Even regarding the Moscow massacre, we envy the certainties of the so-called experts: those who knew within a minute whether Ukraine was involved or not, or if it was ISIS, rather the Caucasian Islamists, maybe the Chechens, or perhaps the pro-Ukrainian Russian militias, or more likely Putin had staged the attack himself. When we learn to see these self-styled analysts as mere propagandists for Putin or for Biden&Zelensky, or simply as fans describing the geopolitical mosaic as a fight between cowboys and Indians or between north and south stands, it will always be too late. ISIS, the Sunni Islamic State that emerged between Iraq and Syria from the ashes of Saddam’s regime overthrown by the Shiites with our clever support, has many reasons to detest Putin, an enemy of jihadism in Chechnya, Syria, etc. (that’s why he was so liked by the “good guys” until 2022). The Afghans hate him too: he is the son of Russia which invaded them in 1979 and in 2001 allowed its airspace for the anti-Taliban Operation Enduring Freedom. Thus, the ISIS lead, prophesied with remarkable timing by the USA and the UK, is plausible, even if jihadist symbols and slogans are missing and the tension between that world and Moscow is a bit old.

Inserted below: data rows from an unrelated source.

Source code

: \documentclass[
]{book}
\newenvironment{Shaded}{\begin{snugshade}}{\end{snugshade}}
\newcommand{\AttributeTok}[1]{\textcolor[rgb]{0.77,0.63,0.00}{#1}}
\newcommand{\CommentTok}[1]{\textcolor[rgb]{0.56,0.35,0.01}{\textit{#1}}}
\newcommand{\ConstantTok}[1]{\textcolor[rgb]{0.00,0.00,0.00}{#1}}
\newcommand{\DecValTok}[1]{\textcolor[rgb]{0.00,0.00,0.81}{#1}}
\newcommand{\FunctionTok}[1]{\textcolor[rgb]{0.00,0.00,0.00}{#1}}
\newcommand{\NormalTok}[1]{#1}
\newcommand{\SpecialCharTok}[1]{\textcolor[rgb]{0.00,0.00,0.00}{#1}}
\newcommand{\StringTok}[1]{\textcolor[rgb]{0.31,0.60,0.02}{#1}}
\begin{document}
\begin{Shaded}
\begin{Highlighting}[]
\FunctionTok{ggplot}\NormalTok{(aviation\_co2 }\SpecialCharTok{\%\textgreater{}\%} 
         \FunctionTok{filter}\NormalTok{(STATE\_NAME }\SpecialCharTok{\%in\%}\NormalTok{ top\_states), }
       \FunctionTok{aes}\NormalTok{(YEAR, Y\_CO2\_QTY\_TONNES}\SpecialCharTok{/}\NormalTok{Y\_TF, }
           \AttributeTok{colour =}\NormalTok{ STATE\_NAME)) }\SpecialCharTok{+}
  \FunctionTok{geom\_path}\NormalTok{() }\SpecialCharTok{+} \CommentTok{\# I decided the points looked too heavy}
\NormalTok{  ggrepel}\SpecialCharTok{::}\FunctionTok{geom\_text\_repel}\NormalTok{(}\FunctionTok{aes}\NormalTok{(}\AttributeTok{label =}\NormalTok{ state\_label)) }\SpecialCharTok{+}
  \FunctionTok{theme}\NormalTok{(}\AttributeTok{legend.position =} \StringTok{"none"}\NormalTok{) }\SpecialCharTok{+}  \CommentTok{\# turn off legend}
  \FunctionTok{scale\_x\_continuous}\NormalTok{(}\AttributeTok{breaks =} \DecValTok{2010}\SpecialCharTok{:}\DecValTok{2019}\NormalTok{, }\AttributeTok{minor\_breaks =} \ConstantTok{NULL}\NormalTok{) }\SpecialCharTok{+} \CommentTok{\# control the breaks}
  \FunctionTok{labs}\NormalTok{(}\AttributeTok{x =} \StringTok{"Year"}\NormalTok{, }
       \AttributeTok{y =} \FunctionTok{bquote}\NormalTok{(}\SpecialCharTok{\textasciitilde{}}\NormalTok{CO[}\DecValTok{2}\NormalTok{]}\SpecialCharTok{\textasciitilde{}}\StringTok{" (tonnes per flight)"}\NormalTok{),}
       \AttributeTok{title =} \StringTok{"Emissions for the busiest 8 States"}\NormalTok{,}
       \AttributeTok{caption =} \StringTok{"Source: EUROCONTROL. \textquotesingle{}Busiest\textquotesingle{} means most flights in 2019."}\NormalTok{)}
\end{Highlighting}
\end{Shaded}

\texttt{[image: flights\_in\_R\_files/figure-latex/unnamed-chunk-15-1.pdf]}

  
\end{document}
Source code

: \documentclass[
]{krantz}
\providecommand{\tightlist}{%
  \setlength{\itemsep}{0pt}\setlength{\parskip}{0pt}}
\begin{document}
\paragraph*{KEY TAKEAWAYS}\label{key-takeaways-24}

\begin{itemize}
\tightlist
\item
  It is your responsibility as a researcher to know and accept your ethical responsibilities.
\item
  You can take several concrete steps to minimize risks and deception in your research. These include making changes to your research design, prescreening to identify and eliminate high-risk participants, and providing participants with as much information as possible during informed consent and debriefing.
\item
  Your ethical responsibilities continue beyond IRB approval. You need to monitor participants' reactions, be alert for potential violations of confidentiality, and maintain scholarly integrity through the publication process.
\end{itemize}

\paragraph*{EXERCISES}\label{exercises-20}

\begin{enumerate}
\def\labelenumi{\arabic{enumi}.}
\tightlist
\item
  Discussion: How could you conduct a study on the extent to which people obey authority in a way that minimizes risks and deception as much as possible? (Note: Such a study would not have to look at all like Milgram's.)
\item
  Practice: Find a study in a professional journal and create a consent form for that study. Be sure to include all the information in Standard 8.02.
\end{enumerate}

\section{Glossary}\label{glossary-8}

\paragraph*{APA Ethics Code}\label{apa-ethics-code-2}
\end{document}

Then there’s the Ukrainian lead, much more current, immediately denied by the USA and Kiev even before Moscow invoked it. Putin, after the arrests of the alleged mass murderers, said they were fleeing towards an “open window” in Ukraine: accusations all to be proven (even if it were true that they were not fleeing to Belarus, but to the Kharkiv area guarded by Ukrainian troops, it’s not said that the government knew about it). But it would be easier to refute them if Kiev weren’t accustomed to the most blatant lies and hadn’t sung first like the hen that laid the egg. On Friday evening, the spokesman for the Ukrainian military services, Andriy Yusov, called the massacre “a deliberate provocation by the Putin regime,” who “wants to end his career with crimes against his own citizens.” That is, Putin killed 150 Russians and tarnished Putin’s image: nonsense that fuels the worst suspicions. Just like the mantra “We do not practice terrorism,” contradicted by the car bomb that killed Darya Dugina in Moscow, daughter of Putin’s philosopher friend (an attack denied by Kiev and then turned out to be its work); and by the destruction of the Nord Stream pipelines, which some Atlanticist prankster tried to attribute to the usual Putin and instead was almost certainly Ukrainian with the help of Western services. On October 7, after the pogrom in Israel, Zelensky declared: “Putin is behind Hamas.” And he was contradicted by the Israeli ambassador to Moscow: “Total nonsense, pure conspiracy theories.” If the Ukrainian regime wants to appear unrelated to the latest massacre, it’s better if it remains silent: as soon as it speaks, it immediately seems guilty.